K氏 まぁ、中国だけとは限らないんだけども、外交で必要になるのは、相手が何を求めているかということだ。外交で100%自分の思うとおりなんて中々できるもんじゃない。互いに腹を探り合って、落とし所に持っていくのが普通だわな。だから、まず相手の本音を掴めなきゃいけないよ。尖閣の問題にしても、民主党の問題は、中国の意図が読めていなかったということがひとつ。なぜ読めなかったかというと、やはり中国とのパイプがなかったというのがあったと思うな。だから、原則論で対応するしかなくなってしまう。中国が強硬に出たら、慌てて細野を特使として派遣したけども、外交で相手に先手先手を取られちゃ取り返すのは難しいよね。よく媚中派とか、チャイナスクールとかいうけども、彼らが居ないと、今度は中国の本音が分からなくなるんだよ。表向きは駆け引きとかメンツが先に立つんだけども、その裏の本音をちゃんと引き出してやらないといけない。だから一概にチャイナスクールを全部叩き出してしまうと、尖閣みたいなことになってしまうんだね。
日比野 民主党政権は始めのうちは、政治主導だと称して官僚を敵に回してましたからね。その弊害が出たということですか。今頃になってようやくそれに気づいて、政務三役会議に事務次官を参加させるようにするみたいですけれども。

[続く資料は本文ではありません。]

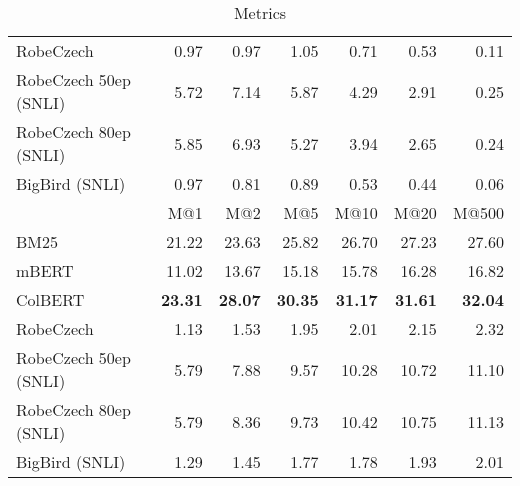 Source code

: \begin{table}[!htb]
\begin{tabular}{lrrrrrr}
            RobeCzech &   0.97 &   0.97 &   1.05 &   0.71 &   0.53 &    0.11 \\
RobeCzech 50ep (SNLI) &   5.72 &   7.14 &   5.87 &   4.29 &   2.91 &    0.25 \\
RobeCzech 80ep (SNLI) &   5.85 &   6.93 &   5.27 &   3.94 &   2.65 &    0.24 \\
       BigBird (SNLI) &   0.97 &   0.81 &   0.89 &   0.53 &   0.44 &    0.06 \\
        \midrule
           {}    &  M@1 &  M@2 &  M@5 &  M@10 &  M@20 &  M@500 \\
        \midrule
                          BM25 &  21.22 &  23.63 &  25.82 &   26.70 &   27.23 &    27.60 \\
                         mBERT &  11.02 &  13.67 &  15.18 &   15.78 &   16.28 &    16.82 \\
                       ColBERT &  \bf{23.31} &  \bf{28.07} &  \bf{30.35} &   \bf{31.17} &   \bf{31.61} &    \bf{32.04} \\
                     RobeCzech &   1.13 &   1.53 &   1.95 &    2.01 &    2.15 &     2.32 \\
         RobeCzech 50ep (SNLI) &   5.79 &   7.88 &   9.57 &   10.28 &   10.72 &    11.10 \\
         RobeCzech 80ep (SNLI) &   5.79 &   8.36 &   9.73 &   10.42 &   10.75 &    11.13 \\
                BigBird (SNLI) &   1.29 &   1.45 &   1.77 &    1.78 &    1.93 &     2.01 \\
        \bottomrule
        \end{tabular}
    \caption[\CTK{} Metrics]{\CTK{} Metrics}
\end{table}


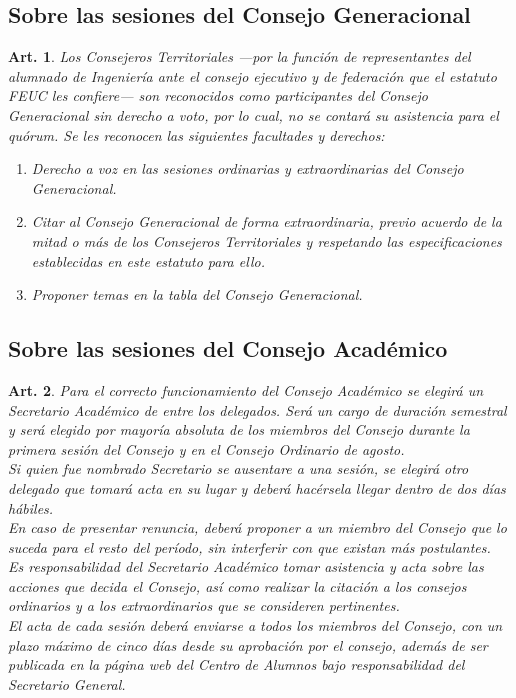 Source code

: \documentclass[letterpaper,11pt]{article}
\theoremstyle{plain}
\newtheorem{art}{Art.} %
\begin{document}
		\subsection*{Sobre las sesiones del Consejo Generacional}

			\begin{art}
				Los Consejeros Territoriales ---por la función de representantes del alumnado de Ingeniería ante el consejo ejecutivo y de federación que el estatuto FEUC les confiere--- son reconocidos como participantes del Consejo Generacional sin derecho a voto, por lo cual, no se contará su asistencia para el quórum. Se les reconocen las siguientes facultades y derechos:
				\begin{enumerate}
					\item Derecho a voz en las sesiones ordinarias y extraordinarias del Consejo Generacional.
					\item Citar al Consejo Generacional de forma extraordinaria, previo acuerdo de la mitad o más de los Consejeros Territoriales y respetando las especificaciones establecidas en este estatuto para ello.
					\item Proponer temas en la tabla del Consejo Generacional.
				\end{enumerate}
			\end{art}

		\subsection*{Sobre las sesiones del Consejo Académico}


			\begin{art}
				Para el correcto funcionamiento del Consejo Académico se elegirá un Secretario Académico de entre los delegados. Será un cargo de duración semestral y será elegido por mayoría absoluta de los miembros del Consejo durante la primera sesión del Consejo  y en el Consejo Ordinario de agosto.
				\\
				Si quien fue nombrado Secretario se ausentare a una sesión, se elegirá otro delegado que tomará acta en su lugar y deberá hacérsela llegar dentro de dos días hábiles.
				\\
				En caso de presentar renuncia, deberá proponer a un miembro del Consejo que lo suceda para el resto del período, sin interferir con que existan más postulantes.
				\\
				Es responsabilidad del Secretario Académico tomar asistencia y acta sobre las acciones que decida el Consejo, así como realizar la citación a los consejos ordinarios y a los extraordinarios que se consideren pertinentes.
				\\
				El acta de cada sesión deberá enviarse a todos los miembros del Consejo, con un plazo máximo de cinco días  desde su aprobación por el consejo, además de ser publicada en la página web del Centro de Alumnos bajo responsabilidad del Secretario General.
			\end{art}
\end{document}
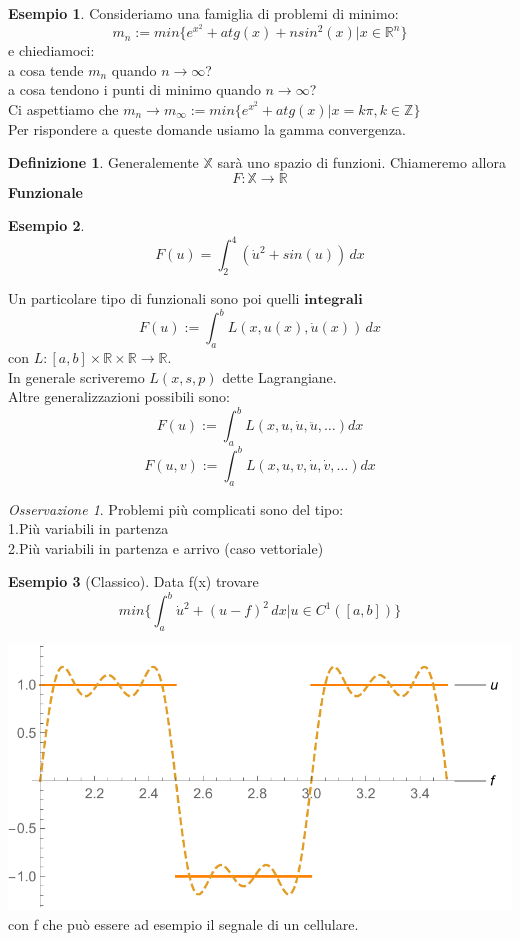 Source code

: \documentclass[a4paper]{book}
\theoremstyle{definition}
\newtheorem{ex}{Esempio}
\newtheorem{defn}{Definizione}
\theoremstyle{remark}
\newtheorem{oss}{Osservazione}
\theoremstyle{definition}
\newcommand{\bbx}{\mathbb{X}}
\newcommand{\bbr}{\mathbb{R}}
\begin{document}
\begin{ex}
Consideriamo una famiglia di problemi di minimo:
\[
	m_n := min\{e^{x^2} + atg(x) + nsin^2(x)|x \in \bbr^n \}
\]
e chiediamoci:\\
a cosa tende $m_n$ quando $n \to\infty$?\\
a cosa tendono i punti di minimo quando $n \to\infty$?\\
Ci aspettiamo che $m_n \to m_{\infty} := min\{e^{x^2} + atg(x) | x = k\pi, k \in \mathbb{Z} \}$\\
Per rispondere a queste domande usiamo la gamma convergenza.
\end{ex}

\begin{defn}
Generalemente $\bbx$ sarà uno spazio di funzioni. Chiameremo allora 
\[
 	F :\bbx \to \bbr 
 \] 
\textbf{Funzionale}
\end{defn}

\begin{ex}
\[
	F(u) = \int_2^4 (\dot u^2 + sin(u))\,dx
\]
\end{ex}
\noindent
Un particolare tipo di funzionali sono poi quelli $\textbf{integrali}$
\[
	F(u) := \int_a^b L(x, u(x), \dot u(x))\,dx
\]
con $L: [a,b]\times\bbr\times\bbr \to \bbr$.\\
In generale scriveremo $L(x, s, p)$ dette Lagrangiane.\\
Altre generalizzazioni possibili sono:
\[
	F(u) := \int_{a}^{b} L(x, u, \dot u, \ddot u, \dots)dx
\]
\[
	F(u, v) := \int_a^b L(x, u, v, \dot u, \dot v, \dots)dx
\]

\begin{oss}
Problemi più complicati sono del tipo:\\
1.Più variabili in partenza\\
2.Più variabili in partenza e arrivo (caso vettoriale)
\end{oss}

\begin{ex}[Classico]
Data f(x) trovare\\
\[
	min\{\int_a^b \dot u^2 + (u - f)^2\,dx | u \in C^1([a,b])\}
\]

\includegraphics[scale = 0.5]{Fourier_onda_quadra.pdf}\\
\noindent
con f che può essere ad esempio il segnale di un cellulare.
\end{ex}
\end{document}
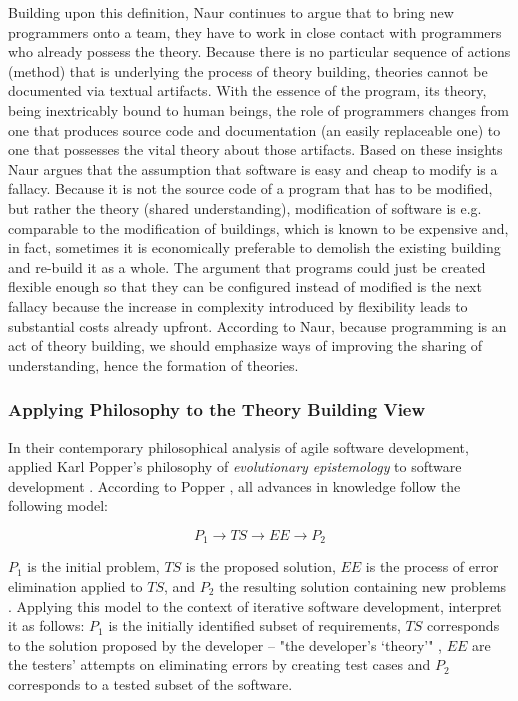 Building upon this definition, Naur continues to argue that to bring new programmers onto a team, they have to work in close contact with programmers who already possess the theory.
Because there is no particular sequence of actions (method) that is underlying the process of theory building, theories cannot be documented via textual artifacts.
With the essence of the program, its theory, being inextricably bound to human beings, the role of programmers changes from one that produces source code and documentation (an easily replaceable one) to one that possesses the vital theory about those artifacts.
Based on these insights Naur argues that the assumption that software is easy and cheap to modify is a fallacy.
Because it is not the source code of a program that has to be modified, but rather the theory (shared understanding), modification of software is e.g. comparable to the modification of buildings, which is known to be expensive and, in fact, sometimes it is economically preferable to demolish the existing building and re-build it as a whole.
The argument that programs could just be created flexible enough so that they can be configured instead of modified is the next fallacy because the increase in complexity introduced by flexibility leads to substantial costs already upfront.
According to Naur, because programming is an act of theory building, we should emphasize ways of improving the sharing of understanding, hence the formation of theories.

\subsubsection{Applying Philosophy to the Theory Building View}

In their contemporary philosophical analysis of agile software development, \citeauthor{northover_agile_2007} applied Karl Popper's philosophy of \emph{evolutionary epistemology} to software development \cite{northover_agile_2007}.
According to Popper \cite{northover_karl_2006}, all advances in knowledge follow the following model:

\[P_1 \rightarrow TS \rightarrow EE \rightarrow P_2\]

$P_1$ is the initial problem, $TS$ is the proposed solution, $EE$ is the process of error elimination applied to $TS$, and $P_2$ the resulting solution containing new problems \cite{northover_karl_2006}.
Applying this model to the context of iterative software development, \citeauthor{northover_agile_2007} interpret it as follows: $P_1$ is the initially identified subset of requirements, $TS$ corresponds to the solution proposed by the developer -- "the developer's `theory'" \cite{northover_agile_2007}, $EE$ are the testers' attempts on eliminating errors by creating test cases and $P_2$ corresponds to a tested subset of the software.

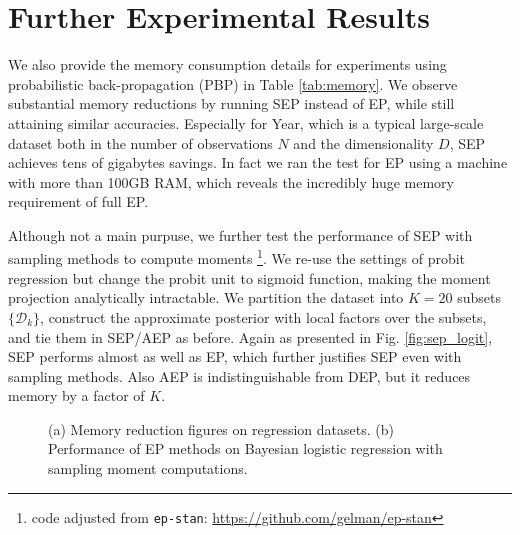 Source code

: \documentclass{article} %
\begin{document}
\section{Further Experimental Results}

We also provide the memory consumption details for experiments using probabilistic back-propagation (PBP) in Table \ref{tab:memory}. We observe substantial memory reductions by running SEP instead of EP, while still attaining similar accuracies. Especially for Year, which is a typical large-scale dataset both in the number of observations $N$ and the dimensionality $D$, SEP achieves tens of gigabytes savings. In fact we ran the test for EP using a machine with more than 100GB RAM, which reveals the incredibly huge memory requirement of full EP. 

Although not a main purpuse, we further test the performance of SEP with sampling methods to compute moments \footnote{code adjusted from \texttt{ep-stan}: \url{https://github.com/gelman/ep-stan}}. We re-use the settings of probit regression but change the probit unit to sigmoid function, making the moment projection analytically intractable. We partition the dataset into $K = 20$ subsets $\{\mathcal{D}_k\}$, construct the approximate posterior with local factors over the subsets, and tie them in SEP/AEP as before. Again as presented in Fig. \ref{fig:sep_logit}, SEP performs almost as well as EP, which further justifies SEP even with sampling methods. Also AEP is indistinguishable from DEP, but it reduces memory by a factor of $K$.

\begin{figure}
\centering
%
\begin{minipage}[!t]{0.5\linewidth}
\end{minipage}
%
\hspace{0.3in}
%
\begin{minipage}[!t]{0.35\linewidth}
\def\svgwidth{0.7\linewidth}
\subfigure[\label{fig:sep_logit}]{

}
\end{minipage}
%
\caption{(a) Memory reduction figures on regression datasets. (b) Performance of EP methods on Bayesian logistic regression with sampling moment computations.}
\end{figure}
\end{document}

K氏 政治家だけで全部こなせるのなら、官僚なんてそもそも要らなくなるわけだからね。
明日に続きます。

この記事へのコメント
almanos
とりあえず日米同盟は機能しているから内憂を外征で誤魔化す行動に走った時、与しやすい所ではない。台湾も徐々に中国に呑まれるのは御免という流れになりつつある
ちび・むぎ・みみ・はな
> のが一番だ。今は日米関係がギクシャクしてるけども、
> なんとか揉み手、擦り手でもしてだね、ヨリを戻しておく
> のが安上がりでいいと思うよ。その上で中国とも関係を
> 繋いでおく。そうして世界のバランスを取るという考え方
> だね。なにも強硬一辺倒だけで上手くいくというわけでも
> ないんだ。
K 氏はやり手の経済通のようだが国のプライドに対する意識
があまり感じられない. 欧米だと, ここら辺で国としての格
を意識した発言が入ると思う. 国際政治はそうでなければ
発言力が得られない. 何はともあれ, 次回を期待.
今年も好き勝手なコメントですが, どうぞよろしく.
クマのプータロー
今なら1.4兆円で済む、と言うと、この御仁にはぶん殴られそうですね。